Excerpted data:

|---|

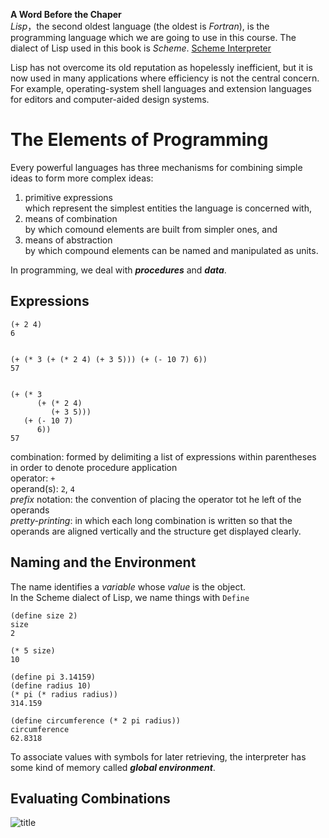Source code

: **A Word Before the Chaper**  
*Lisp*，the second oldest language (the oldest is *Fortran*), is the programming language which we are going to use in this course. The dialect of Lisp used in this book is *Scheme*. 
[Scheme Interpreter](https://inst.eecs.berkeley.edu/~cs61a/fa14/assets/interpreter/scheme.html)

Lisp has not overcome its old reputation as hopelessly inefficient, but it  is now used in many applications where efficiency is not the central concern. For example, operating-system shell languages and extension languages for editors and computer-aided design systems. 
# The Elements of Programming
Every powerful languages has three mechanisms for combining simple ideas to form more complex ideas:
1. primitive expressions  
    which represent the simplest entities the language is concerned with,
2. means of combination  
    by which comound elements are built from simpler ones, and
3. means of abstraction  
    by which compound elements can be named and manipulated as units.

In programming, we deal with ***procedures*** and ***data***.
## Expressions
```
(+ 2 4)
6


(+ (* 3 (+ (* 2 4) (+ 3 5))) (+ (- 10 7) 6))
57


(+ (* 3
      (+ (* 2 4)
         (+ 3 5)))
   (+ (- 10 7)
      6))
57
```
combination: formed by delimiting a list of expressions within parentheses in order to denote procedure application  
operator: `+`  
operand(s): `2`, `4`  
*prefix* notation: the convention of placing the operator tot he left of the operands  
*pretty-printing*: in which each long combination is written so that the operands are aligned vertically and the structure get displayed clearly.
## Naming and the Environment
The name identifies a *variable* whose *value* is the object.  
In the Scheme dialect of Lisp, we name things with `Define`
```
(define size 2)
size
2

(* 5 size)
10

(define pi 3.14159)
(define radius 10)
(* pi (* radius radius))
314.159

(define circumference (* 2 pi radius))
circumference
62.8318
```
To associate values with symbols for later retrieving, the interpreter has some kind of memory called ***global environment***.
## Evaluating Combinations
![title](C:\Users\Marlo\Self-Learning-CS-Notes\TeachYourselfCS\images\imgae.png)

|---|

Copy out precisely those lines which run from the one containing "get displayed clearly." to the end of the material.

*pretty-printing*: in which each long combination is written so that the operands are aligned vertically and the structure get displayed clearly.
## Naming and the Environment
The name identifies a *variable* whose *value* is the object.  
In the Scheme dialect of Lisp, we name things with `Define`
```
(define size 2)
size
2

(* 5 size)
10

(define pi 3.14159)
(define radius 10)
(* pi (* radius radius))
314.159

(define circumference (* 2 pi radius))
circumference
62.8318
```
To associate values with symbols for later retrieving, the interpreter has some kind of memory called ***global environment***.
## Evaluating Combinations
![title](C:\Users\Marlo\Self-Learning-CS-Notes\TeachYourselfCS\images\imgae.png)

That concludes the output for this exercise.